CISA Warns of Exploited VMware Flaw

The U.S. Cybersecurity and Infrastructure Security Agency (CISA) has officially added a critical vulnerability in Broadcom’s VMware Aria Operations to its Known Exploited Vulnerabilities (KEV) catalog. The flaw, tracked as CVE-2026-22719, is currently being leveraged by threat actors in the wild, posing a significant risk to enterprise cloud environments.

This high-severity security issue (CVSS score: 8.1) is characterized as a command injection vulnerability. It resides within the IT operations management platform, which organizations use for monitoring and optimizing virtualized infrastructure. The flaw allows an unauthenticated attacker to bypass security protocols and gain unauthorized access to internal systems.
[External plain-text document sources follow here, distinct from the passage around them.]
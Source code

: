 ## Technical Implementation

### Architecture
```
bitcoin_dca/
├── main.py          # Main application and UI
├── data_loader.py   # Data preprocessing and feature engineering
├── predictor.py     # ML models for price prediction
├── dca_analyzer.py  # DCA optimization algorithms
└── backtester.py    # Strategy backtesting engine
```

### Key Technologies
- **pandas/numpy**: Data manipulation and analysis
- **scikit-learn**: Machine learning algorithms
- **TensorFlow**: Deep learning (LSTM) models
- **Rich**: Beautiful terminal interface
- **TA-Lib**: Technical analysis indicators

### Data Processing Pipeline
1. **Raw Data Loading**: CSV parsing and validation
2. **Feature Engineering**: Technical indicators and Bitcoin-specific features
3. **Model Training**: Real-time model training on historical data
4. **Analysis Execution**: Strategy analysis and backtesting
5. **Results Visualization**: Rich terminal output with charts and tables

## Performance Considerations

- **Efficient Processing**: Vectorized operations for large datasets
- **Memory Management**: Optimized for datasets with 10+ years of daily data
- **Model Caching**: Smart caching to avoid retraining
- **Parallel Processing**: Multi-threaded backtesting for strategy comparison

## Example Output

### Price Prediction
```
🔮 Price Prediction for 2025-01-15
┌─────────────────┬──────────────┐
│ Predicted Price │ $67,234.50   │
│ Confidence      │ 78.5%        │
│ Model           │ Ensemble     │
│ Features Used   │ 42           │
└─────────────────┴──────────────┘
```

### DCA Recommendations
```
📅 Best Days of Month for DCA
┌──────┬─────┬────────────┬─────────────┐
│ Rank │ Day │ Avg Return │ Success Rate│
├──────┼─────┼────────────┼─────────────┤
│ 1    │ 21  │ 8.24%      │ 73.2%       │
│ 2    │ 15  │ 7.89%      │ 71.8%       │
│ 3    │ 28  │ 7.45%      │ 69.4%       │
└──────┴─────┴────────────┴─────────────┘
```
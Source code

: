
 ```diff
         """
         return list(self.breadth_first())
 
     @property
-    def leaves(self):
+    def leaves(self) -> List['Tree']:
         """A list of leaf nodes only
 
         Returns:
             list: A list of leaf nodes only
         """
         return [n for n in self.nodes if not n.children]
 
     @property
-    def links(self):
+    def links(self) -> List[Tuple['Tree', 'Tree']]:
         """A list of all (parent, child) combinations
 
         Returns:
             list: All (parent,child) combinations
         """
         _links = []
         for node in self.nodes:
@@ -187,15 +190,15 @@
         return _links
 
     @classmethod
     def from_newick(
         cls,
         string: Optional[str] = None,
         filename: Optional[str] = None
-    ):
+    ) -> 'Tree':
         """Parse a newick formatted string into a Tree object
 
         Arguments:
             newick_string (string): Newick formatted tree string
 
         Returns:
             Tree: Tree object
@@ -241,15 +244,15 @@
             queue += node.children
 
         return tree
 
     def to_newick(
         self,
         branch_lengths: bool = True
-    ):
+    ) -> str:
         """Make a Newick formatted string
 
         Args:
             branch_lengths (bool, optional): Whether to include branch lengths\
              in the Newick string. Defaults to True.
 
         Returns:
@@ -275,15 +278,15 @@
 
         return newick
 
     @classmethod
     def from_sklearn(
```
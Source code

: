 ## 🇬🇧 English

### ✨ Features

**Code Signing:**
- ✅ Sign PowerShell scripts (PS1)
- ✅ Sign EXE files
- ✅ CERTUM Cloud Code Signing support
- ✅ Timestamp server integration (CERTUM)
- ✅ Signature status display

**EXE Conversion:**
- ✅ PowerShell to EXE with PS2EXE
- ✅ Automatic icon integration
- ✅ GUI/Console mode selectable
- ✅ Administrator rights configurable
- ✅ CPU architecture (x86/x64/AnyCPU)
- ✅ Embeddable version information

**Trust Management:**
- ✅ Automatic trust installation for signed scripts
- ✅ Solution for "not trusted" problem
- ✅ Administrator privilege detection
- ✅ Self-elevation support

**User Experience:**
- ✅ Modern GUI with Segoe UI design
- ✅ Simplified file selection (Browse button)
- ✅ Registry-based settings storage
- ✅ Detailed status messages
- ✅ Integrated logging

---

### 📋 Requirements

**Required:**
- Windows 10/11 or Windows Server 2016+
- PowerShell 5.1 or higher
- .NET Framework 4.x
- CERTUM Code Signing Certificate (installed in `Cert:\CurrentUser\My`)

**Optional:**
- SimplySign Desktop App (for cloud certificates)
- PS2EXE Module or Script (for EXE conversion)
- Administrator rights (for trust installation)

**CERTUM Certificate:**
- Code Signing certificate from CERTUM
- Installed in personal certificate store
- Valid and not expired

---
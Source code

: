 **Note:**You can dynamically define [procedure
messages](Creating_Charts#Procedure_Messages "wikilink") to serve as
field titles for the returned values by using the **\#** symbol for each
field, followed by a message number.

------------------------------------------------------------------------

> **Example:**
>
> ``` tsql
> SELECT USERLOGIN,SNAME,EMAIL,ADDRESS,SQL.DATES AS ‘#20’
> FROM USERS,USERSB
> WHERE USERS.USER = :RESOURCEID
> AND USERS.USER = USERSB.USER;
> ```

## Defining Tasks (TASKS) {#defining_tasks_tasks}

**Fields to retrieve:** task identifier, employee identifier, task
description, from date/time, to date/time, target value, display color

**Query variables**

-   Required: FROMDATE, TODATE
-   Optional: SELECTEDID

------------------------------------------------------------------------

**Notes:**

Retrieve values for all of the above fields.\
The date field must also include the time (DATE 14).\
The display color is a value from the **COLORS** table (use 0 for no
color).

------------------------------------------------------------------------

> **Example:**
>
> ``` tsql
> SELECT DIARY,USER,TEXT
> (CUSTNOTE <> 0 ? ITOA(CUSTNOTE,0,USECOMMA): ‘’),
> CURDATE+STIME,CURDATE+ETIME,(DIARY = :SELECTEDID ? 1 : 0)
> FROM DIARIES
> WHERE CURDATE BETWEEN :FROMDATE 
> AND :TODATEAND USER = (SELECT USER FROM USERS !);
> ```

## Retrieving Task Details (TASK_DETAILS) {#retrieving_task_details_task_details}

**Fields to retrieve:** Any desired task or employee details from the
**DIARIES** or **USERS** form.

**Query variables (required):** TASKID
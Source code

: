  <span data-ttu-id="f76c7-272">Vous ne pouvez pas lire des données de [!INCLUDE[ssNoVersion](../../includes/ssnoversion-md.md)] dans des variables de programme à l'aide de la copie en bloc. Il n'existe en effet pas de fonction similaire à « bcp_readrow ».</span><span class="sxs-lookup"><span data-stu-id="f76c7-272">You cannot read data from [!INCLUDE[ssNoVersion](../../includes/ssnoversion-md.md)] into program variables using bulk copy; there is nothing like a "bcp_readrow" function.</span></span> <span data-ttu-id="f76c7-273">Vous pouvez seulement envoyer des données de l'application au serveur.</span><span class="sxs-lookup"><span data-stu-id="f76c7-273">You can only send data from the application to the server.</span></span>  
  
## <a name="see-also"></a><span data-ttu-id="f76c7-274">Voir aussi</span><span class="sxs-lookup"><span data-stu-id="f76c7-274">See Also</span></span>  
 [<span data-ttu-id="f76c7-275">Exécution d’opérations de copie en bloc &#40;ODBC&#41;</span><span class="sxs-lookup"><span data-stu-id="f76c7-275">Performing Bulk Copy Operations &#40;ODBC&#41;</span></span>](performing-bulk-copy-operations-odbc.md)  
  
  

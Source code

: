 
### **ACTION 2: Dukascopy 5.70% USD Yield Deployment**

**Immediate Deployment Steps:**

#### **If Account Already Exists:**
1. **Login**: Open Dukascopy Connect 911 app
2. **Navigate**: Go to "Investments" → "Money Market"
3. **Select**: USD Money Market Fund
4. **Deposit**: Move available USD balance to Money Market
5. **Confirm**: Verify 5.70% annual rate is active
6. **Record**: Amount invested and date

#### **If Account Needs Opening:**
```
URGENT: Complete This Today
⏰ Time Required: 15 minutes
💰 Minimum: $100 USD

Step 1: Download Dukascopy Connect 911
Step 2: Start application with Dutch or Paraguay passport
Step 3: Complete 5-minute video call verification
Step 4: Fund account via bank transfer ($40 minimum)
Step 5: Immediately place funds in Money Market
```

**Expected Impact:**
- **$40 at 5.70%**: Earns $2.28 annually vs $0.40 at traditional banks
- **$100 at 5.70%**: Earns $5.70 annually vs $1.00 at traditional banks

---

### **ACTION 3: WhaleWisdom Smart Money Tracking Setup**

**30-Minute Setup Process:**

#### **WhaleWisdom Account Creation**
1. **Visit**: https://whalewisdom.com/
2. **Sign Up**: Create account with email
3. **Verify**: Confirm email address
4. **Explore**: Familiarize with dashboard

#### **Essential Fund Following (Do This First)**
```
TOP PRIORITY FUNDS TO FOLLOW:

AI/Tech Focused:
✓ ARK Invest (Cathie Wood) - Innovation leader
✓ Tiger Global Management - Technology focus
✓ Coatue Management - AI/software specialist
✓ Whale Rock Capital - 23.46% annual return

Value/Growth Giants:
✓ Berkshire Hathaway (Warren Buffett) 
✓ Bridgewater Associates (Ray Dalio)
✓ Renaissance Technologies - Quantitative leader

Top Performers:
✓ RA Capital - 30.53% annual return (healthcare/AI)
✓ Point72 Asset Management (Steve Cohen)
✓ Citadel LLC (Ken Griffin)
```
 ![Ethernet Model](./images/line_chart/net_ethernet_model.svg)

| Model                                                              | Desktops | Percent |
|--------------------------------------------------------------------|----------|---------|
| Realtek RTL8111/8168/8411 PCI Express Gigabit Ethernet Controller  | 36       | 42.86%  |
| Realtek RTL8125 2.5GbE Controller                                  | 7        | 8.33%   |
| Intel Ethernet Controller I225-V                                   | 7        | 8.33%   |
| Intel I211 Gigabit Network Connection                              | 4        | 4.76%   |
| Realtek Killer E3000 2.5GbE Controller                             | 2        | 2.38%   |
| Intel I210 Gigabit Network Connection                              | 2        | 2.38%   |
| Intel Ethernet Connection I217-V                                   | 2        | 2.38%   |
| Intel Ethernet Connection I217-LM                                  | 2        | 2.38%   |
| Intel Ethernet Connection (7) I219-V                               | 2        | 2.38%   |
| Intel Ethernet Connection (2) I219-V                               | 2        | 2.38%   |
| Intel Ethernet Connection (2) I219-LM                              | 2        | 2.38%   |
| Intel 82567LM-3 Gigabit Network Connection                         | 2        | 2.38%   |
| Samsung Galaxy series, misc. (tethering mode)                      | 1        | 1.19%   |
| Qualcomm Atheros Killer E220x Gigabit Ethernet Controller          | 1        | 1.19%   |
Specifically, the vulnerability can be triggered during a support-assisted product migration. A malicious actor can exploit this window to execute arbitrary commands, which may lead to full Remote Code Execution (RCE). Because it requires no prior authentication, the barrier to entry for attackers is dangerously low, making it a high-priority target for cybercriminal groups.

Broadcom initially patched the flaw in late February 2026. However, reports of potential exploitation surfaced shortly thereafter, prompting CISA's intervention. The agency’s decision to include it in the KEV catalog mandates that all Federal Civilian Executive Branch (FCEB) agencies apply the necessary security updates by March 24, 2026.

The vulnerability impacts multiple versions of Aria Operations (8.x and 9.x), as well as VMware Cloud Foundation and Telco Cloud platforms. Organizations are urged to upgrade to version 8.18.6 or 9.0.2 immediately. For those unable to patch instantly, Broadcom has released a shell script as a temporary workaround to mitigate the RCE risk.

Security experts note that VMware products are frequent targets for nation-state actors and ransomware gangs due to their central role in data center management. Compromising Aria Operations could allow an attacker to move laterally through a network, escalating privileges and exfiltrating sensitive corporate data.

As the deadline for federal compliance approaches, private sector organizations are also strongly encouraged to prioritize this update. In an era of escalating cloud-based threats, maintaining the integrity of infrastructure management tools is no longer optional—it is a foundational requirement for digital resilience.